The two founders commissioned the artists to create specific parts of Hashmask collectibles—those parts that give each Hashmask a unique rarity, like eye color, skin colour, and the masks themselves—rather than the whole pieces. Then the creators took it among themselves to fit the pieces together like a puzzle.
“In the end when we collected all of those artists, my partner and I created the whole piece—the masterpiece—of which most were made using an algorithm, and about 20% were made by hand,” David said.
“We are the artists of artists,” he added.
Once every single Hashmask was ready to hit the market, the collection was set to quietly launch online on January 28, 2021.
“We were quite confident that it would grow.
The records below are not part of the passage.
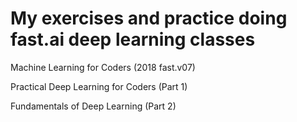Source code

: # My exercises and practice doing fast.ai deep learning classes

Machine Learning for Coders (2018 fast.v07)

Practical Deep Learning for Coders (Part 1)

Fundamentals of Deep Learning (Part 2)
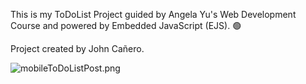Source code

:This is my ToDoList Project guided by Angela Yu's Web Development Course and powered by Embedded JavaScript (EJS). 🟢 

Project created by John Cañero.

<img src="mobileToDoListPost.png" alt="mobileToDoListPost.png">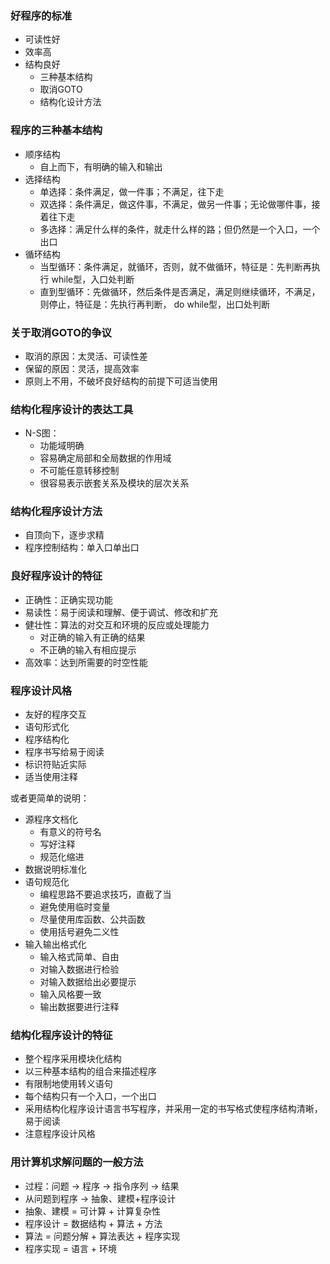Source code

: ### 好程序的标准

- 可读性好
- 效率高
- 结构良好
    * 三种基本结构
    * 取消GOTO
    * 结构化设计方法

### 程序的三种基本结构

- 顺序结构
    * 自上而下，有明确的输入和输出
- 选择结构
    * 单选择：条件满足，做一件事；不满足，往下走
    * 双选择：条件满足，做这件事，不满足，做另一件事；无论做哪件事，接着往下走
    * 多选择：满足什么样的条件，就走什么样的路；但仍然是一个入口，一个出口
- 循环结构
    * 当型循环：条件满足，就循环，否则，就不做循环，特征是：先判断再执行 while型，入口处判断
    * 直到型循环：先做循环，然后条件是否满足，满足则继续循环，不满足，则停止，特征是：先执行再判断， do while型，出口处判断

### 关于取消GOTO的争议

- 取消的原因：太灵活、可读性差
- 保留的原因：灵活，提高效率
- 原则上不用，不破坏良好结构的前提下可适当使用

### 结构化程序设计的表达工具

- N-S图：
    * 功能域明确
    * 容易确定局部和全局数据的作用域
    * 不可能任意转移控制
    * 很容易表示嵌套关系及模块的层次关系

### 结构化程序设计方法

- 自顶向下，逐步求精
- 程序控制结构：单入口单出口

### 良好程序设计的特征

- 正确性：正确实现功能
- 易读性：易于阅读和理解、便于调试、修改和扩充
- 健壮性：算法的对交互和环境的反应或处理能力
    * 对正确的输入有正确的结果
    * 不正确的输入有相应提示
- 高效率：达到所需要的时空性能

### 程序设计风格

- 友好的程序交互
- 语句形式化
- 程序结构化
- 程序书写给易于阅读
- 标识符贴近实际
- 适当使用注释

或者更简单的说明：

- 源程序文档化
    * 有意义的符号名
    * 写好注释
    * 规范化缩进
- 数据说明标准化
- 语句规范化
    * 编程思路不要追求技巧，直截了当
    * 避免使用临时变量
    * 尽量使用库函数、公共函数
    * 使用括号避免二义性
- 输入输出格式化
    * 输入格式简单、自由
    * 对输入数据进行检验
    * 对输入数据给出必要提示
    * 输入风格要一致
    * 输出数据要进行注释

### 结构化程序设计的特征

- 整个程序采用模块化结构
- 以三种基本结构的组合来描述程序
- 有限制地使用转义语句
- 每个结构只有一个入口，一个出口
- 采用结构化程序设计语言书写程序，并采用一定的书写格式使程序结构清晰，易于阅读
- 注意程序设计风格

### 用计算机求解问题的一般方法

- 过程：问题 -> 程序 -> 指令序列 -> 结果
- 从问题到程序 -> 抽象、建模+程序设计
- 抽象、建模 = 可计算 + 计算复杂性
- 程序设计 = 数据结构 + 算法 + 方法
- 算法 = 问题分解 + 算法表达 + 程序实现
- 程序实现 = 语言 + 环境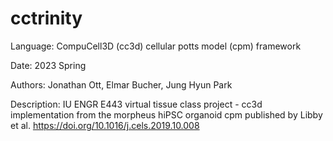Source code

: # cctrinity

Language: CompuCell3D (cc3d) cellular potts model (cpm) framework

Date: 2023 Spring

Authors: Jonathan Ott, Elmar Bucher, Jung Hyun Park

Description:
    IU ENGR E443 virtual tissue class project - cc3d implementation from the morpheus hiPSC organoid cpm published by Libby et al. https://doi.org/10.1016/j.cels.2019.10.008
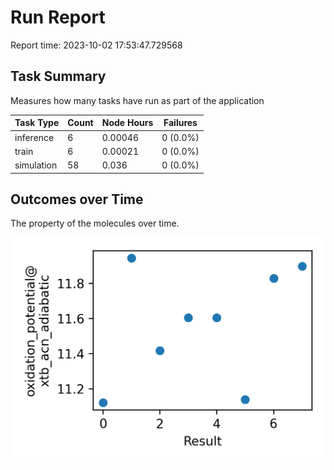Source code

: # Run Report
Report time: 2023-10-02 17:53:47.729568

## Task Summary
Measures how many tasks have run as part of the application

| Task Type   |   Count |   Node Hours | Failures   |
|-------------|---------|--------------|------------|
| inference   |       6 |      0.00046 | 0 (0.0%)   |
| train       |       6 |      0.00021 | 0 (0.0%)   |
| simulation  |      58 |      0.036   | 0 (0.0%)   |

## Outcomes over Time
The property of the molecules over time.

![simulation](simulation-outputs.png)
My partner and I are our exact target audience; we are the exact people we are building products for,” David said.
Doubts before the weekend auction
The big day arrived and the Hashmask artwork collection was ready for launch.
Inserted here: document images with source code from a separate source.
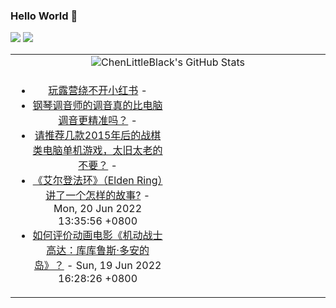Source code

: ### Hello World 👋

[![](https://img.shields.io/badge/@ChenLittleBlack-1a6c81?style=flat&logo=java&logoColor=1a6c81&label=Java&colorA=ffffff)](https://www.java.com/)
[![](https://img.shields.io/badge/@ChenLittleBlack-41b883?style=flat&logo=vuedotjs&logoColor=41b883&label=Vue&colorA=ffffff)](https://cn.vuejs.org/)

<table>
<tr>
<td colspan="2" style="text-align: center;">
<img alt="ChenLittleBlack's GitHub Stats" src="https://github-readme-stats.vercel.app/api?username=ChenLittleBlack&show_icons=true&icon_color=CE1D2D&text_color=718096&bg_color=ffffff&hide_title=true" />
</td>
</tr>
<tr>
<td align="center" valign="middle">

<!-- START_SECTION:blog -->
* <a href='http://zhuanlan.zhihu.com/p/531444236?utm_campaign=rss&utm_medium=rss&utm_source=rss&utm_content=title' target='_blank'>玩露营绕不开小红书</a> - 
* <a href='http://www.zhihu.com/question/52747892/answer/321369044?utm_campaign=rss&utm_medium=rss&utm_source=rss&utm_content=title' target='_blank'>钢琴调音师的调音真的比电脑调音更精准吗？</a> - 
* <a href='http://www.zhihu.com/question/537439656/answer/2531069840?utm_campaign=rss&utm_medium=rss&utm_source=rss&utm_content=title' target='_blank'>请推荐几款2015年后的战棋类电脑单机游戏，太旧太老的不要？</a> - 
* <a href='http://www.zhihu.com/question/517963071/answer/2425746560?utm_campaign=rss&utm_medium=rss&utm_source=rss&utm_content=title' target='_blank'>《艾尔登法环》（Elden Ring）讲了一个怎样的故事?</a> - Mon, 20 Jun 2022 13:35:56 +0800
* <a href='http://www.zhihu.com/question/535877635/answer/2533457835?utm_campaign=rss&utm_medium=rss&utm_source=rss&utm_content=title' target='_blank'>如何评价动画电影《机动战士高达：库库鲁斯·多安的岛》？</a> - Sun, 19 Jun 2022 16:28:26 +0800
<!-- END_SECTION:blog -->

</td>
<td valign="middle" width="50%">

<!-- START_SECTION:douban -->

<!-- END_SECTION:douban -->

</td>
</tr>
</table>
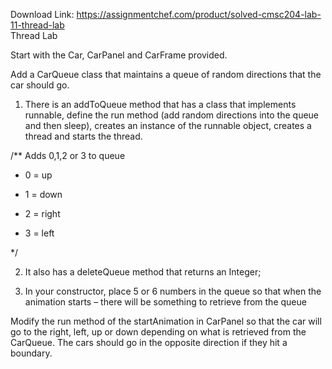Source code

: Download Link: https://assignmentchef.com/product/solved-cmsc204-lab-11-thread-lab
<br>
Thread Lab

Start with the Car, CarPanel and CarFrame provided.

Add a CarQueue class that maintains a queue of random directions that the car should go.

<ol>

 <li>There is an addToQueue method that has a class that implements runnable, define the run method (add random directions into the queue and then sleep), creates an instance of the runnable object, creates a thread and starts the thread.</li>

</ol>

/** Adds 0,1,2 or 3 to queue

*  0 = up

*  1 = down

*  2 = right

*  3 = left

*/




<ol start="2">

 <li>It also has a deleteQueue method that returns an Integer;</li>

</ol>




<ol start="3">

 <li>In your constructor, place 5 or 6 numbers in the queue so that when the animation starts – there will be something to retrieve from the queue</li>

</ol>




Modify the run method of the startAnimation in CarPanel so that the car will go to the right, left, up or down depending on what is retrieved from the CarQueue.  The cars should go in the opposite direction if they hit a boundary.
One key element of the Hashmasks sale was a sliding scale of purchase prices. The earlier you bought them, the cheaper they were. They started as low as 0.1 ETH ($130 at the time) and rose all the way up to 100 ETH ($130,000) at the time. This helped encourage more people to buy them.
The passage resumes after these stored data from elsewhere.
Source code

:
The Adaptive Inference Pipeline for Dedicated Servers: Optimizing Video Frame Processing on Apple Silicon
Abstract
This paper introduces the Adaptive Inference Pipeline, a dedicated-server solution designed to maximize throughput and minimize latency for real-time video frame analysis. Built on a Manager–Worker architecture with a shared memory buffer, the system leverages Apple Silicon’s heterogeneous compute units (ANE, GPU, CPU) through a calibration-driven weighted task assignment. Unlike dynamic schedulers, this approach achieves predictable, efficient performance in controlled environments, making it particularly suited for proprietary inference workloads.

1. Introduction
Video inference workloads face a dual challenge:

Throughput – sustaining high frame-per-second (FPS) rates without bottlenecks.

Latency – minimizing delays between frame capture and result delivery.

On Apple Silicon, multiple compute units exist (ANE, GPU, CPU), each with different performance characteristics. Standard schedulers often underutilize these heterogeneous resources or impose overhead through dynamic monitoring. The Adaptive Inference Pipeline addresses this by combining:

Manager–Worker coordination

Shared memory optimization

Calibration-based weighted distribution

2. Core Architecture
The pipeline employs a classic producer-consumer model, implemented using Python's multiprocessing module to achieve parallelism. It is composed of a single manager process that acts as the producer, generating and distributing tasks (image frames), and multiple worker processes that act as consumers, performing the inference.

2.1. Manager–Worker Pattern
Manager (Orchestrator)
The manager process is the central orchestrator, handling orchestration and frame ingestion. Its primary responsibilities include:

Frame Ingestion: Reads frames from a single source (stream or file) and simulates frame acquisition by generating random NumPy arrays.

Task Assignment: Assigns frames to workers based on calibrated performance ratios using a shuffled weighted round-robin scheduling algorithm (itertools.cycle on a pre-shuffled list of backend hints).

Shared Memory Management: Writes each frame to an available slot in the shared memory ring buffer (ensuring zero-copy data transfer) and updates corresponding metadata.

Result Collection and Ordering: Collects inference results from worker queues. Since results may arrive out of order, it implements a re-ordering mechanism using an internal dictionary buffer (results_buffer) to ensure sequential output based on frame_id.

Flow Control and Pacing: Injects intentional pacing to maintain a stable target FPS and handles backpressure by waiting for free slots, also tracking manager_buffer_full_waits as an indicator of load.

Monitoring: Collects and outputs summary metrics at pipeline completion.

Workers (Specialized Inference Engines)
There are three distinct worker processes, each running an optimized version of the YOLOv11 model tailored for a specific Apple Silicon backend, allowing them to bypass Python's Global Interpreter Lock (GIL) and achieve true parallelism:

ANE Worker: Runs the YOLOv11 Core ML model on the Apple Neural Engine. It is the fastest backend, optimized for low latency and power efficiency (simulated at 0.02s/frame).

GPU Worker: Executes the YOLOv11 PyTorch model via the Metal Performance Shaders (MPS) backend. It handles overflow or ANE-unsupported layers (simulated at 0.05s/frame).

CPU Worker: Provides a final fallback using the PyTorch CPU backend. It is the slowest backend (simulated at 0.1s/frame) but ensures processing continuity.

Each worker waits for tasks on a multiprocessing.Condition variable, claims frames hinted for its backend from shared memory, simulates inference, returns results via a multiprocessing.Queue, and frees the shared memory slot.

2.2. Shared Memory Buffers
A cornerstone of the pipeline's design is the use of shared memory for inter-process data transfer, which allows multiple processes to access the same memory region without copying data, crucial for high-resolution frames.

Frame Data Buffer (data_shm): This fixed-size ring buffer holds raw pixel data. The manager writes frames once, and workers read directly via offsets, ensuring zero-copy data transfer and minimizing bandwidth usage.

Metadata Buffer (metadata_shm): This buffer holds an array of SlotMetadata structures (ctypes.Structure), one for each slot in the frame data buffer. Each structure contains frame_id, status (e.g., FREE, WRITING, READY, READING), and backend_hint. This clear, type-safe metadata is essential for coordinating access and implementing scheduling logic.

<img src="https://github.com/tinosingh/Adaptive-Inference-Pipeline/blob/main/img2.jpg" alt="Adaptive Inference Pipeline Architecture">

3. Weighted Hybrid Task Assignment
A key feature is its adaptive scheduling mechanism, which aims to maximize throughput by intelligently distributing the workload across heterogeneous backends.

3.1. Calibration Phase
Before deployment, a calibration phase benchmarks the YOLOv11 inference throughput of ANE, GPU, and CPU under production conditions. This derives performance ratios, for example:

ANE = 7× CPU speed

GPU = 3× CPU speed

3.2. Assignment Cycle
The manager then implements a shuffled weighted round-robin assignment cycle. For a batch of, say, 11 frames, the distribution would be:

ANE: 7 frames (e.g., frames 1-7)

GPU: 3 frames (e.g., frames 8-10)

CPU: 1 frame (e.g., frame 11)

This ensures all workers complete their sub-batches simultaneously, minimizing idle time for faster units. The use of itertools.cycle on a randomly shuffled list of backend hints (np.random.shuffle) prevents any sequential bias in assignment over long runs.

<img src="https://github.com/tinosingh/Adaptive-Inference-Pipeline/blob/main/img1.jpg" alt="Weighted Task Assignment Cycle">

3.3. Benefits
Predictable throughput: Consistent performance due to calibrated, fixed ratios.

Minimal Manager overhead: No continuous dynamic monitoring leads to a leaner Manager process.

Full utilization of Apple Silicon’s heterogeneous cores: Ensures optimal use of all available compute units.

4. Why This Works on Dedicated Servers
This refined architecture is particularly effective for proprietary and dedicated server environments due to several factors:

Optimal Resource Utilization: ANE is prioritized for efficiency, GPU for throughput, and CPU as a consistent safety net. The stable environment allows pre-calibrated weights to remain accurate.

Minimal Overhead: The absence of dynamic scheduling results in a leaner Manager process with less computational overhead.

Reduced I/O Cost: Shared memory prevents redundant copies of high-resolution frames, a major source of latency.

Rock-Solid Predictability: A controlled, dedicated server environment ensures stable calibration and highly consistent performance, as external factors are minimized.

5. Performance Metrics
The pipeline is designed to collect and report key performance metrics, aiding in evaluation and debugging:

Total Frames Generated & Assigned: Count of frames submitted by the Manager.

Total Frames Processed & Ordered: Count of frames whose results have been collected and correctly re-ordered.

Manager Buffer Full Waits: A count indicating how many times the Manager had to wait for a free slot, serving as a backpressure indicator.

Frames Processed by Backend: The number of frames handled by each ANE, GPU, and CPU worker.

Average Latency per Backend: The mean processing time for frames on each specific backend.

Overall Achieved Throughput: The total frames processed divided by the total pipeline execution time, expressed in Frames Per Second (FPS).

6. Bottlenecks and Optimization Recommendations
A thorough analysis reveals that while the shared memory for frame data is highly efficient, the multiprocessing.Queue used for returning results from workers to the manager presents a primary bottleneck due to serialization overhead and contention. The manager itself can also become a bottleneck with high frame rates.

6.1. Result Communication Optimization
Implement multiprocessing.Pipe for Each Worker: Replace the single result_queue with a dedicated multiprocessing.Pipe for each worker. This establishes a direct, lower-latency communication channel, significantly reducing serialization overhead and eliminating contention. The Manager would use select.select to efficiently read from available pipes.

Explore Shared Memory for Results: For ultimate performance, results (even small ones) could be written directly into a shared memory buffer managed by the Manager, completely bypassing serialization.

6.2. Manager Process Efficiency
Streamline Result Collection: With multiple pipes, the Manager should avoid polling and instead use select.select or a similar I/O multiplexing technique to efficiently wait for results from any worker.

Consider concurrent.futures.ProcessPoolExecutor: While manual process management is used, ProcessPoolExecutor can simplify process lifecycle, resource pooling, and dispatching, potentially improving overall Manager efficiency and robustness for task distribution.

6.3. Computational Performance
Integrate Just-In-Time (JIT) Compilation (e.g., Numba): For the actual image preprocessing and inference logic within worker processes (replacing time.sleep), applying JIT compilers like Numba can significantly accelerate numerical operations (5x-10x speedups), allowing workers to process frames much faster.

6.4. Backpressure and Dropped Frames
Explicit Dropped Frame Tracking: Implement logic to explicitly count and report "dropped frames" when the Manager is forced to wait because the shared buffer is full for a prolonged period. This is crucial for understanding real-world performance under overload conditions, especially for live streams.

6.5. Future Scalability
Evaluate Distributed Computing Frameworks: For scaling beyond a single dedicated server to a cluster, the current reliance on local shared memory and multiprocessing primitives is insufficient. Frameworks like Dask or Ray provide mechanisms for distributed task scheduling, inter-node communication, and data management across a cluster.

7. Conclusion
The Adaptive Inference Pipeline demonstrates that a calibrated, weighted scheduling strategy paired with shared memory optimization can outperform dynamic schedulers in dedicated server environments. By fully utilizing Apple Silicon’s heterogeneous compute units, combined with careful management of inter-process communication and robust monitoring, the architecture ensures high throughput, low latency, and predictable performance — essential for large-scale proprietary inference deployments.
But would anyone take up the offer? As the Hashsmasks team counted down the hours to launch, a mere handful of people were liking their tweets.
“What happens if after 14 days there are still Hashmasks to be sold?” one Twitter user asked.
Hashmasks’ race to massive sales
The doubters were quickly proven wrong. Just over six hours in, over 3,000 pieces of rare, unique digital artwork had been sold. “I need a break,” tweeted the Hashmasks Twitter admin, seemingly overwhelmed by an unexpectedly successful first day.
3,136 #Hashmasks sold after the first 6 hrs 41 min.
I need a break. Maybe I will leave the group unmoderated for a while. I mean they do what they want anyways.
— Hashmasks (@TheHashmasks) January 28, 2021
12 hours later, that number had risen to 4,000 pieces that had been sold. New buyers were struggling to come up with unique names for their masks, and the pessimistic voices on social media had been well and truly silenced.
The rapid growth of Hashmasks took the creators by surprise. “We didn’t expect Hashmasks to grow so fast,” David said.
By January 30, Hashmasks were trading hands for enormous sums of money. The first collectible called Hashmask 1—which was originally sold for 0.1 ETH on January 28—had been flipped for a 100,000% profit, going for $130,000. Others were trading for around 0.9 ETH ($1,600). Phil Jacobson, vice president of product and operations at creative marketing platform Hashtag Paid, was fascinated by the momentum the collection had gathered so far.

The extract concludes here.